Hypothetically speaking, if the flames of a fire could be black, would it be hotter than a blue or red flamed fire? I know this probably does not exist in physical life, but just by going off the principles of chemicals which cause fire, what would cause a fire flame to be black, and if so, would it be hotter than a blue or red flame?

 
 

Sun 28 Feb 2010 - 2:17 pm UTC

Answer

leader
Former Researcher

Practically, it is difficult to produce a black flame but theoretically such a flame will exist if flame temperature is so low that it does not emit any visible color (see 1).

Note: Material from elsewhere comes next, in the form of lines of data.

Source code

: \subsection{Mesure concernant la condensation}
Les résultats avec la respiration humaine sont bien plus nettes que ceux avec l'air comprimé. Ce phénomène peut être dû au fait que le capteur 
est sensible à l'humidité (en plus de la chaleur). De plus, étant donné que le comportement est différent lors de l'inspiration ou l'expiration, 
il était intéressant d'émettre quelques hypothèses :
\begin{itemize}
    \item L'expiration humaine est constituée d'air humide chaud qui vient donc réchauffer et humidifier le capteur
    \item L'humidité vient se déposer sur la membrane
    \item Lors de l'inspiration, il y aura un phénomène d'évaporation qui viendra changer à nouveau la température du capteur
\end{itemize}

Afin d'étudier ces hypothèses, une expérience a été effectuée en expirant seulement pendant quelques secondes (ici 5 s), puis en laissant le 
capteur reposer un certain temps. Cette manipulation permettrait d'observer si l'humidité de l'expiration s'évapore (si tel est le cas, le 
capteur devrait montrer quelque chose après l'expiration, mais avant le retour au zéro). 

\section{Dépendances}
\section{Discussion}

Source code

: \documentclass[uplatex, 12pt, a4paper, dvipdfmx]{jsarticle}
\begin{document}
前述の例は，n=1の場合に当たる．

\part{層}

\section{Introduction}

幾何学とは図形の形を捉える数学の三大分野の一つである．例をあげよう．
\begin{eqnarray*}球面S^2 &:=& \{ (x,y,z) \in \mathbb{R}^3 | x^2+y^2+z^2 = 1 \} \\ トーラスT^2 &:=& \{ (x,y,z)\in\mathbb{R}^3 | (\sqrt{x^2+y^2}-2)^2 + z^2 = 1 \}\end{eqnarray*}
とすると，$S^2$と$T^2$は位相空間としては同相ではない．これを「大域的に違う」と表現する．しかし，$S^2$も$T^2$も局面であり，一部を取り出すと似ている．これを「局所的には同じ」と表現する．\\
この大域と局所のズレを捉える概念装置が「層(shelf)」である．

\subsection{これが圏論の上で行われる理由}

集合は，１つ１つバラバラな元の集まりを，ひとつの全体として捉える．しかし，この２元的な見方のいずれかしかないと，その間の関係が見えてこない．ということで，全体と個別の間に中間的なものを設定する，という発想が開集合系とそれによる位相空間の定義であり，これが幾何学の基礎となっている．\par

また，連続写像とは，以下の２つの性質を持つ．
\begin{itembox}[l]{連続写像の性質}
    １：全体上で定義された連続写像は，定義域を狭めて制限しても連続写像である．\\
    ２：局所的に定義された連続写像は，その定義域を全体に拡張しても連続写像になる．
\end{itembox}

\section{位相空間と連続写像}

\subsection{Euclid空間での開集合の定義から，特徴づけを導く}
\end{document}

Often, we observe black color on the outer edges of a candle flame or near the base. The blackish color on the edge is actually soot particles and residue produced from a yellow colored flame due to lack of oxygen around that particular area (see 2). You may also see black color at the inner most zone (base) of the candle flame. The black color is actually wax vapor which are not burnt due to lack of oxygen (see 3). Disregarding invisible radiation, flame temperature may be categorized as red, orange, yellow and white/blue (see 4, 5). Therefore, visible black wax vapors at the bottom of a flame or black soot particles around the edge of a yellow flame are not as hot as other flame colors.

(1) http://www.newton.dep.anl.gov/askasci/chem03/chem03656.htm
(2) http://www.straightdope.com/columns/read/2159/what-is-the-hottest-part-of-a-flame
(3) http://www.educationalelectronicsusa.com/c/fuels-VIII.htm
(4) http://ask.metafilter.com/43255/Flame-temperature
(5) http://www.coolquiz.com/trivia/explain/docs/flame.asp

For a simple illustration, see link 3, http://www.educationalelectronicsusa.com/c/fuels-VIII.htm

Thanks.

 
 

Sun 28 Feb 2010 - 4:16 pm UTC

Comment

myoarin
User

I hope Kutibah likes that answer, because I like to see questions answereed.

BUT by definition
"A flame (from Latin flamma) is the visible (light-emitting) gaseous part of a fire."  (wikipedia article "flame")

Or this::
Definitions of flame on the Web:
fire: the process of combustion of inflammable materials producing heat and light and (often) smoke.

And then the definition of black:
Definitions of black on the Web:
being of the achromatic color of maximum darkness; having little or no hue owing to absorption of almost all incident light;

A flame is by definition visible light, whatever its color, but black is the is the absorbtion of light, quite the opposite.

Perhaps  - I don't know -  a source of heat could emit "black light,"  UV-light, but "black light" is a misnomer.  Because it can't be seen, it is not black but rather invisible to the human eye.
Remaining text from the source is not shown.